Below are the records. List every line holding the word "условие".
+++++
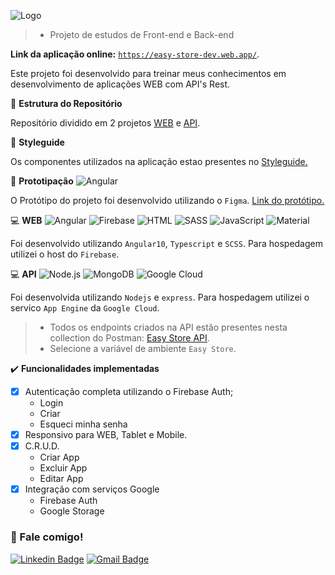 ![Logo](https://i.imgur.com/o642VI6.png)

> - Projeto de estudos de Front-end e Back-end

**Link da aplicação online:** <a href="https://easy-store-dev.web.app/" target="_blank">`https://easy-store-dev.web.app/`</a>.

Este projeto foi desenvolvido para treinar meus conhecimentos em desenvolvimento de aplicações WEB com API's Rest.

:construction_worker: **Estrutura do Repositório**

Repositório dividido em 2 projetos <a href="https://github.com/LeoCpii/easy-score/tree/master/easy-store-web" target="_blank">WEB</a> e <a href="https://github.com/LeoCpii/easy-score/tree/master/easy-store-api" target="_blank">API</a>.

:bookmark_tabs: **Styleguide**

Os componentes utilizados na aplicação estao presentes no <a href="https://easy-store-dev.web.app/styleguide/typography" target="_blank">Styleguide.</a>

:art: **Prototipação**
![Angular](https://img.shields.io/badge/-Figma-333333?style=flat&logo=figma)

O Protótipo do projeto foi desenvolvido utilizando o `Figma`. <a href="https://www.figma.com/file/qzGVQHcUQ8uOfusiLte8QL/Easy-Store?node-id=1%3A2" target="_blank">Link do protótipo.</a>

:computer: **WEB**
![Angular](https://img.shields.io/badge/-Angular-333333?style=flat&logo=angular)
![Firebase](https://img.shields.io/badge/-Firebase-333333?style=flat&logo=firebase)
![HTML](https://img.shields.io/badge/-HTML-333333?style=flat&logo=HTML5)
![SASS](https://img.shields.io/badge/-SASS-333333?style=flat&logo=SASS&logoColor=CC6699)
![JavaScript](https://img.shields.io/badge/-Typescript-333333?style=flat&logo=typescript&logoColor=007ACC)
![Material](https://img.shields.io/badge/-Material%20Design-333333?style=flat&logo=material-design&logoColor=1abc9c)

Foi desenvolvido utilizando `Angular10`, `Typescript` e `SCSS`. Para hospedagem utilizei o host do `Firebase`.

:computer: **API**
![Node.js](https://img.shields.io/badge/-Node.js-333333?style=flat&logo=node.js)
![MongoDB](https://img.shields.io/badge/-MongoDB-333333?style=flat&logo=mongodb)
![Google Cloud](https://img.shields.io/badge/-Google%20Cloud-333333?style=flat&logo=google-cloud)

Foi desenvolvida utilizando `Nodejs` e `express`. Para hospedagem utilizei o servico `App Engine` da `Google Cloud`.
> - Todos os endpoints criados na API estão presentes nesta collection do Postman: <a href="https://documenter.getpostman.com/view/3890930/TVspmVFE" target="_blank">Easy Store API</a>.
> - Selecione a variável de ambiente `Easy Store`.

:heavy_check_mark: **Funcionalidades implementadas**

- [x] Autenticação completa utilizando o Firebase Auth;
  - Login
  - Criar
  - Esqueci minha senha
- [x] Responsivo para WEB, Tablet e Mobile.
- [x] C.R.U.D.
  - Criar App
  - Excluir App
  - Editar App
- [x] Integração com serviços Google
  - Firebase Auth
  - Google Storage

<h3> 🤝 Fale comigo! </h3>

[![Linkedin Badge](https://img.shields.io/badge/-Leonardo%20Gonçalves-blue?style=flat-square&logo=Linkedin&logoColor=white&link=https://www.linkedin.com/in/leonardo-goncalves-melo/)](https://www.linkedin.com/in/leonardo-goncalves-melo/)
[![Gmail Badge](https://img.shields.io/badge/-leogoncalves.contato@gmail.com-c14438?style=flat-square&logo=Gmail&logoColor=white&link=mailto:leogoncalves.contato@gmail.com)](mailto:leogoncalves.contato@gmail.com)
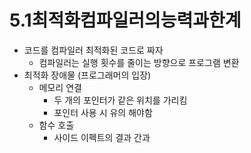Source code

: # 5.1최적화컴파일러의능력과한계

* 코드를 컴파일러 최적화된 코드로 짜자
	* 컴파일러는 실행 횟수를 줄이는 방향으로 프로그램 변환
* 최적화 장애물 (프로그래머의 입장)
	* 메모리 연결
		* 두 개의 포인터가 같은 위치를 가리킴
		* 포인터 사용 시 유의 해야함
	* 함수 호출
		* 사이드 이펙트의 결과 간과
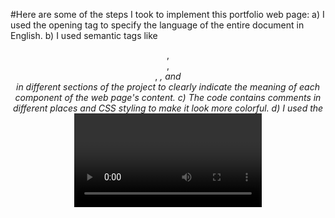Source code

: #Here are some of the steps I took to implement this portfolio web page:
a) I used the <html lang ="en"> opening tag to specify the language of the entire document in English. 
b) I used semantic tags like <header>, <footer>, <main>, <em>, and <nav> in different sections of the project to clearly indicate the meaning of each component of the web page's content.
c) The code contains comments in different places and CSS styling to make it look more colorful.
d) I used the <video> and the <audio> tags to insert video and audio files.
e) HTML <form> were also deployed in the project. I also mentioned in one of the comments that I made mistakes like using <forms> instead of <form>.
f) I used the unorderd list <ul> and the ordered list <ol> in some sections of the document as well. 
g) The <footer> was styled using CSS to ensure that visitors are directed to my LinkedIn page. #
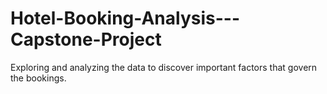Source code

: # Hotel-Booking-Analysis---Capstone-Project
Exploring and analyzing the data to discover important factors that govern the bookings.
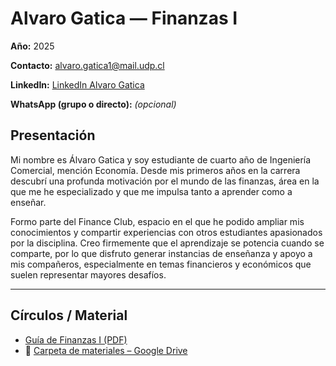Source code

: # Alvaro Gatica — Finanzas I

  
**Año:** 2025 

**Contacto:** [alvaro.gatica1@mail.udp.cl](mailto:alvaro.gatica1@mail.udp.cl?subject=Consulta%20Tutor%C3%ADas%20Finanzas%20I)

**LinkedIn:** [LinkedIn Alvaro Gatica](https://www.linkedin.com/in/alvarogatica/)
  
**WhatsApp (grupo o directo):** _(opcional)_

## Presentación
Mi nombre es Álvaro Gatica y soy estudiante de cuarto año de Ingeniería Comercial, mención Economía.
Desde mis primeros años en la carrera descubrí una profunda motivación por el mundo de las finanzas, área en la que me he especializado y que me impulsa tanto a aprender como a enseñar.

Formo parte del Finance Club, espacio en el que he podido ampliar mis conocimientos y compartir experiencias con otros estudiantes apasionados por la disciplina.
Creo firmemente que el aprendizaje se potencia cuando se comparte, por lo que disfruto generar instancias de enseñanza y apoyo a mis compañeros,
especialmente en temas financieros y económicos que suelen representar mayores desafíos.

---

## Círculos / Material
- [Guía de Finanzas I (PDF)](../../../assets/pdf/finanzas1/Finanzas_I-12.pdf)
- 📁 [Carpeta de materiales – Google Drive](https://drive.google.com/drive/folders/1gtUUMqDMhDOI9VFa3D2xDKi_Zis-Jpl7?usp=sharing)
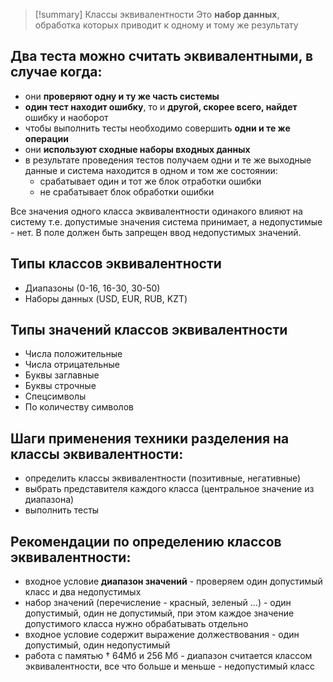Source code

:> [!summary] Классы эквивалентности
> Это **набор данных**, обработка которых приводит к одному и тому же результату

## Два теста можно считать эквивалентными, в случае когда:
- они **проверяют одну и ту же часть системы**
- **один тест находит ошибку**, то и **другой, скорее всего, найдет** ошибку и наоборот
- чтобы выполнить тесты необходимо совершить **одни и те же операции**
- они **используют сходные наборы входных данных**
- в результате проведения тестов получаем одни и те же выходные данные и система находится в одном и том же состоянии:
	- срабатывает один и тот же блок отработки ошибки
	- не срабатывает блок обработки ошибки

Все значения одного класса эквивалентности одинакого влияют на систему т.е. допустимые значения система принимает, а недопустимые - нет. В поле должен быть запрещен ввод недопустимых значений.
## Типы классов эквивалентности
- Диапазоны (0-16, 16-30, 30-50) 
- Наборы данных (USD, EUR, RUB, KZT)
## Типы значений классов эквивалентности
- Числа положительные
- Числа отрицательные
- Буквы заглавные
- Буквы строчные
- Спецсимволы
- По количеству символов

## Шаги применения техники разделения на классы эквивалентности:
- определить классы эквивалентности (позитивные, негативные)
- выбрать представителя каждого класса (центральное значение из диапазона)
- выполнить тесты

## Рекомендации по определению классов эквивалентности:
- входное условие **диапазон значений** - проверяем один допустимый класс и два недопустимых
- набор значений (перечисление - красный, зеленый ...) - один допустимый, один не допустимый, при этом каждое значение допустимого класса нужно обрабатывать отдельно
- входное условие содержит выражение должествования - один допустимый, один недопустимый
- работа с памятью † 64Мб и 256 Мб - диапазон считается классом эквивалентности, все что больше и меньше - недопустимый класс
+++++
__Exercise result__:
- входное условие **диапазон значений** - проверяем один допустимый класс и два недопустимых
- входное условие содержит выражение должествования - один допустимый, один недопустимый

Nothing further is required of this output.